| Work item |
Copy each line of the material beneath that holds the word "encryption".

| Data for analysis |
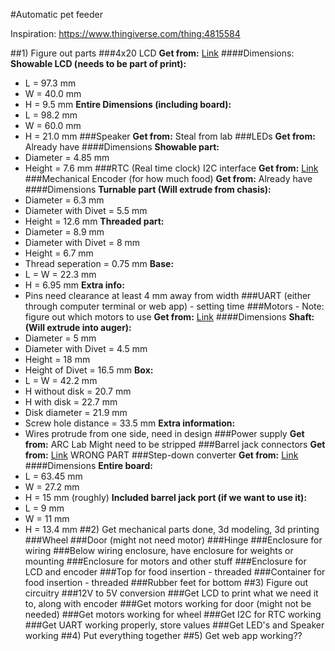 #Automatic pet feeder

Inspiration: https://www.thingiverse.com/thing:4815584

##1) Figure out parts
###4x20 LCD
**Get from:** [Link](https://www.amazon.com/GeeekPi-Interface-Adapter-Backlight-Raspberry/dp/B07QLRD3TM/ref=sr_1_6?crid=2N3E0VL0ZZ0ZM&keywords=4x20+LCD&qid=1676004032&sprefix=4x20+lcd%2Caps%2C206&sr=8-6)
####Dimensions: 
**Showable LCD (needs to be part of print):**
- L = 97.3 mm
- W = 40.0 mm
- H = 9.5  mm
**Entire Dimensions (including board):**
- L = 98.2 mm
- W = 60.0 mm
- H = 21.0 mm
###Speaker
**Get from:** Steal from lab
###LEDs
**Get from:** Already have
####Dimensions
**Showable part:**
- Diameter = 4.85 mm
- Height = 7.6 mm
###RTC (Real time clock) I2C interface
**Get from:** [Link](https://www.amazon.com/Module-PCF8563-PCF8563T-Accuracy-1-0-5-5V/dp/B07XRYFV28/ref=sr_1_9?crid=3W2YOTM03L0TT&keywords=rtc+i2c+with+battery&qid=1676004187&sprefix=rtc+i2c+with+battery%2Caps%2C103&sr=8-9)
###Mechanical Encoder (for how much food)
**Get from:** Already have
####Dimensions
**Turnable part (Will extrude from chasis):**
- Diameter = 6.3 mm
- Diameter with Divet = 5.5 mm
- Height = 12.6 mm
**Threaded part:**
- Diameter = 8.9 mm
- Diameter with Divet = 8 mm
- Height = 6.7 mm
- Thread seperation = 0.75 mm
**Base:**
- L = W = 22.3 mm
- H = 6.95 mm
**Extra info:**
- Pins need clearance at least 4 mm away from width
###UART (either through computer terminal or web app) - setting time
###Motors - Note: figure out which motors to use
**Get from:** [Link](https://www.amazon.com/dp/B00PNEQ79Q?ref_=cm_sw_r_cp_ud_dp_06AX3SA15K4X8A0WRHTR)
####Dimensions
**Shaft: (Will extrude into auger):**
- Diameter = 5 mm
- Diameter with Divet = 4.5 mm
- Height = 18 mm
- Height of Divet = 16.5 mm
**Box:**
- L = W = 42.2 mm
- H without disk = 20.7 mm
- H with disk = 22.7 mm
- Disk diameter = 21.9 mm
- Screw hole distance = 33.5 mm
**Extra information:**
- Wires protrude from one side, need in design
###Power supply
**Get from:** ARC Lab
Might need to be stripped
###Barrel jack connectors
**Get from:** [Link](https://www.amazon.com/Connector-Barrel-Adapter-Security-Camera/dp/B09S3S6RYC/ref=sr_1_8?crid=2PZ1L6P4J1RU2&keywords=barrel+jack+connector&qid=1676005045&s=electronics&sprefix=barrel+jack+connector%2Celectronics%2C98&sr=1-8)
WRONG PART
###Step-down converter
**Get from:** [Link](https://www.amazon.com/UCTRONICS-Converter-Transformer-Voltage-Regulator/dp/B07XXWQ49N/ref=sr_1_3?crid=LQWHRQYBF6X&keywords=buck+converter+12V+to+5V&qid=1676005201&s=electronics&sprefix=buck+converter+12v+to+5v%2Celectronics%2C91&sr=1-3)
####Dimensions
**Entire board:**
- L = 63.45 mm
- W = 27.2 mm
- H = 15 mm (roughly)
**Included barrel jack port (if we want to use it):**
- L = 9 mm
- W = 11 mm
- H = 13.4 mm
##2) Get mechanical parts done, 3d modeling, 3d printing
###Wheel
###Door (might not need motor)
###Hinge
###Enclosure for wiring
###Below wiring enclosure, have enclosure for weights or mounting
###Enclosure for motors and other stuff
###Enclosure for LCD and encoder
###Top for food insertion - threaded
###Container for food insertion - threaded
###Rubber feet for bottom
##3) Figure out circuitry
###12V to 5V conversion
###Get LCD to print what we need it to, along with encoder
###Get motors working for door (might not be needed)
###Get motors working for wheel
###Get I2C for RTC working
###Get UART working properly, store values
###Get LED's and Speaker working
##4) Put everything together
##5) Get web app working??
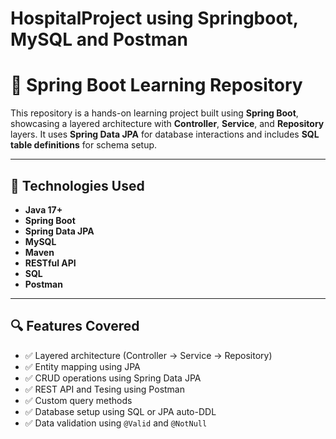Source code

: ﻿# HospitalProject using Springboot, MySQL and Postman
# 🌱 Spring Boot Learning Repository

This repository is a hands-on learning project built using **Spring Boot**, showcasing a layered architecture with **Controller**, **Service**, and **Repository** layers. It uses **Spring Data JPA** for database interactions and includes **SQL table definitions** for schema setup.

---

## 🚀 Technologies Used

- **Java 17+**
- **Spring Boot**
- **Spring Data JPA**
- **MySQL** 
- **Maven**
- **RESTful API**
- **SQL**
- **Postman**

---

## 🔍 Features Covered

- ✅ Layered architecture (Controller → Service → Repository)
- ✅ Entity mapping using JPA
- ✅ CRUD operations using Spring Data JPA
- ✅ REST API and Tesing using Postman
- ✅ Custom query methods
- ✅ Database setup using SQL or JPA auto-DDL
- ✅ Data validation using `@Valid` and `@NotNull`


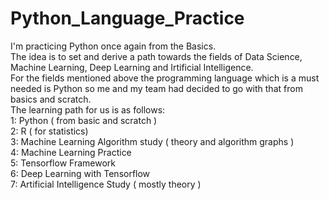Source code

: # Python_Language_Practice
I'm practicing Python once again from the Basics. <br />
The idea is to set and derive a path towards the fields of Data Science, Machine Learning, Deep Learning and Irtificial Intelligence. <br />
For the fields mentioned above the programming language which is a must needed is Python so me and my team had decided to go with that from basics and scratch. <br />
The learning path for us is as follows: <br />
1: Python ( from basic and scratch ) <br />
2: R ( for statistics) <br />
3: Machine Learning Algorithm study ( theory and algorithm graphs ) <br />
4: Machine Learning Practice <br />
5: Tensorflow Framework <br />
6: Deep Learning with Tensorflow <br /> 
7: Artificial Intelligence Study ( mostly theory ) <br />
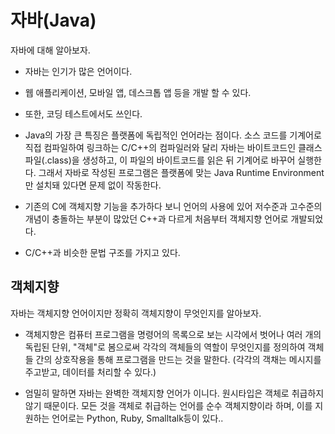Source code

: # 자바(Java)
자바에 대해 알아보자.
- 자바는 인기가 많은 언어이다.

- 웹 애플리케이션, 모바일 앱, 데스크톱 앱 등을 개발 할 수 있다.
- 또한, 코딩 테스트에서도 쓰인다.
- Java의 가장 큰 특징은 플랫폼에 독립적인 언어라는 점이다. 소스 코드를 기계어로 직접 컴파일하여 링크하는 C/C++의 컴파일러와 달리 자바는 바이트코드인 클래스 파일(.class)을 생성하고, 이 파일의 바이트코드를 읽은 뒤 기계어로 바꾸어 실행한다. 그래서 자바로 작성된 프로그램은 플랫폼에 맞는 Java Runtime Environment만 설치돼 있다면 문제 없이 작동한다.
- 기존의 C에 객체지향 기능을 추가하다 보니 언어의 사용에 있어 저수준과 고수준의 개념이 충돌하는 부분이 많았던 C++과 다르게 처음부터 객체지향 언어로 개발되었다.
- C/C++과 비슷한 문법 구조를 가지고 있다.
## 객체지향

자바는 객체지향 언어이지만 정확히 객체지향이 무엇인지를 알아보자.

- 객체지향은 컴퓨터 프로그램을 명령어의 목록으로 보는 시각에서 벗어나 여러 개의 독립된 단위, "객체"로 봄으로써 각각의 객체들의 역할이 무엇인지를 정의하여 객체들 간의 상호작용을 통해 프로그램을 만드는 것을 말한다. (각각의 객채는 메시지를 주고받고, 데이터를 처리할 수 있다.) 

- 엄밀히 말하면 자바는 완벽한 객체지향 언어가 이니다. 원시타입은 객체로 취급하지 않기 때문이다. 모든 것을 객체로 취급하는 언어를 순수 객체지향이라 하며, 이를 지원하는 언어로는 Python, Ruby, Smalltalk등이 있다..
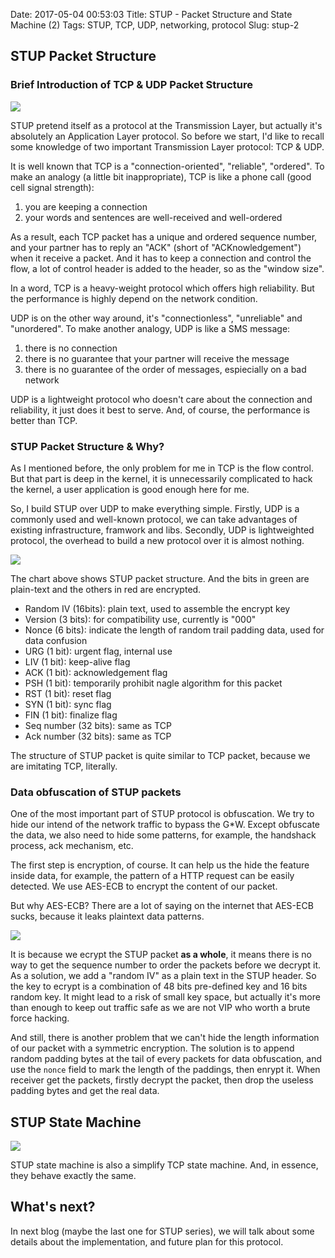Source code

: Date: 2017-05-04 00:53:03
Title: STUP - Packet Structure and State Machine (2)
Tags: STUP, TCP, UDP, networking, protocol
Slug: stup-2

## STUP Packet Structure

### Brief Introduction of TCP & UDP Packet Structure

![](http://wizmann-pic.qiniudn.com/17-4-24/73808256-file_1493006773118_a335.png)

STUP pretend itself as a protocol at the Transmission Layer, but actually it's absolutely an Application Layer protocol. So before we start, I'd like to recall some knowledge of two important Transmission Layer protocol: TCP & UDP.

It is well known that TCP is a "connection-oriented", "reliable", "ordered". To make an analogy (a little bit inappropriate), TCP is like a phone call (good cell signal strength):

1. you are keeping a connection
2. your words and sentences are well-received and well-ordered

As a result, each TCP packet has a unique and ordered sequence number, and your partner has to reply an "ACK" (short of "ACKnowledgement") when it receive a packet. And it has to keep a connection and control the flow, a lot of control header is added to the header, so as the "window size".

In a word, TCP is a heavy-weight protocol which offers high reliability. But the performance is highly depend on the network condition.

UDP is on the other way around, it's "connectionless", "unreliable" and "unordered". To make another analogy, UDP is like a SMS message:

1. there is no connection
2. there is no guarantee that your partner will receive the message
3. there is no guarantee of the order of messages, espiecially on a bad network

UDP is a lightweight protocol who doesn't care about the connection and reliability, it just does it best to serve. And, of course, the performance is better than TCP.

### STUP Packet Structure & Why?

As I mentioned before, the only problem for me in TCP is the flow control. But that part is deep in the kernel, it is unnecessarily complicated to hack the kernel, a user application is good enough here for me.

So, I build STUP over UDP to make everything simple. Firstly, UDP is a commonly used and well-known protocol, we can take advantages of existing infrastructure, framwork and libs. Secondly, UDP is lightweighted protocol, the overhead to build a new protocol over it is almost nothing. 

![](http://wizmann-pic.qiniudn.com/17-5-2/38201062-file_1493708415970_dc40.png)

The chart above shows STUP packet structure. And the bits in green are plain-text and the others in red are encrypted.

* Random IV (16bits): plain text, used to assemble the encrypt key
* Version (3 bits): for compatibility use, currently is "000"
* Nonce (6 bits): indicate the length of random trail padding data, used for data confusion
* URG (1 bit): urgent flag, internal use
* LIV (1 bit): keep-alive flag
* ACK (1 bit): acknowledgement flag
* PSH (1 bit): temporarily prohibit nagle algorithm for this packet
* RST (1 bit): reset flag
* SYN (1 bit): sync flag
* FIN (1 bit): finalize flag
* Seq number (32 bits): same as TCP
* Ack number (32 bits): same as TCP

The structure of STUP packet is quite similar to TCP packet, because we are imitating TCP, literally.

### Data obfuscation of STUP packets

One of the most important part of STUP protocol is obfuscation. We try to hide our intend of the network traffic to bypass the G*W. Except obfuscate the data, we also need to hide some patterns, for example, the handshack process, ack mechanism, etc.

The first step is encryption, of course. It can help us the hide the feature inside data, for example, the pattern of a HTTP request can be easily detected. We use AES-ECB to encrypt the content of our packet.

But why AES-ECB? There are a lot of saying on the internet that AES-ECB sucks, because it leaks plaintext data patterns. 

![](http://wizmann-pic.qiniudn.com/17-5-2/19737252-file_1493708926479_15add.png)

It is because we ecrypt the STUP packet **as a whole**, it means there is no way to get the sequence number to order the packets before we decrypt it. As a solution, we add a "random IV" as a plain text in the STUP header. So the key to ecrypt is a combination of 48 bits pre-defined key and 16 bits random key. It might lead to a risk of small key space, but actually it's more than enough to keep out traffic safe as we are not VIP who worth a brute force hacking.

And still, there is another problem that we can't hide the length information of our packet with a symmetric encryption. The solution is to append random padding bytes at the tail of every packets for data obfuscation, and use the `nonce` field to mark the length of the paddings, then enrypt it. When receiver get the packets, firstly decrypt the packet, then drop the useless padding bytes and get the real data.

## STUP State Machine

![](http://wizmann-pic.qiniudn.com/17-4-24/70104484-file_1493025532333_338c.png)

STUP state machine is also a simplify TCP state machine. And, in essence, they behave exactly the same. 

## What's next?

In next blog (maybe the last one for STUP series), we will talk about some details about the implementation, and future plan for this protocol.

[1]: https://crypto.stackexchange.com/questions/20941/why-shouldnt-i-use-ecb-encryption
[2]: https://en.wikipedia.org/wiki/Block_cipher_mode_of_operation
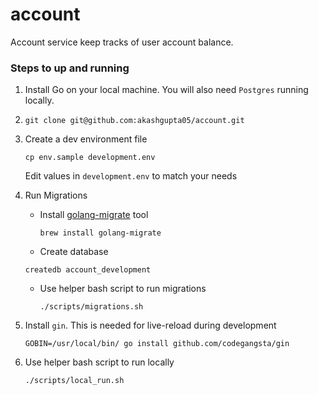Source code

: # account
Account service keep tracks of user account balance. 


### Steps to up and running

1. Install Go on your local machine. You will also need `Postgres` running locally.

2. `git clone git@github.com:akashgupta05/account.git`

3. Create a dev environment file

   `cp env.sample development.env`

   Edit values in `development.env` to match your needs

4. Run Migrations

   - Install [golang-migrate](https://github.com/golang-migrate/migrate) tool

     `brew install golang-migrate`

   -  Create database

     `createdb account_development`

   - Use helper bash script to run migrations

     `./scripts/migrations.sh`

5. Install `gin`. This is needed for live-reload during development

   `GOBIN=/usr/local/bin/ go install github.com/codegangsta/gin`

6. Use helper bash script to run locally

   `./scripts/local_run.sh`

| Response to this task |
The first step is encryption, of course. It can help us the hide the feature inside data, for example, the pattern of a HTTP request can be easily detected. We use AES-ECB to encrypt the content of our packet.
And still, there is another problem that we can't hide the length information of our packet with a symmetric encryption. The solution is to append random padding bytes at the tail of every packets for data obfuscation, and use the `nonce` field to mark the length of the paddings, then enrypt it. When receiver get the packets, firstly decrypt the packet, then drop the useless padding bytes and get the real data.
[1]: https://crypto.stackexchange.com/questions/20941/why-shouldnt-i-use-ecb-encryption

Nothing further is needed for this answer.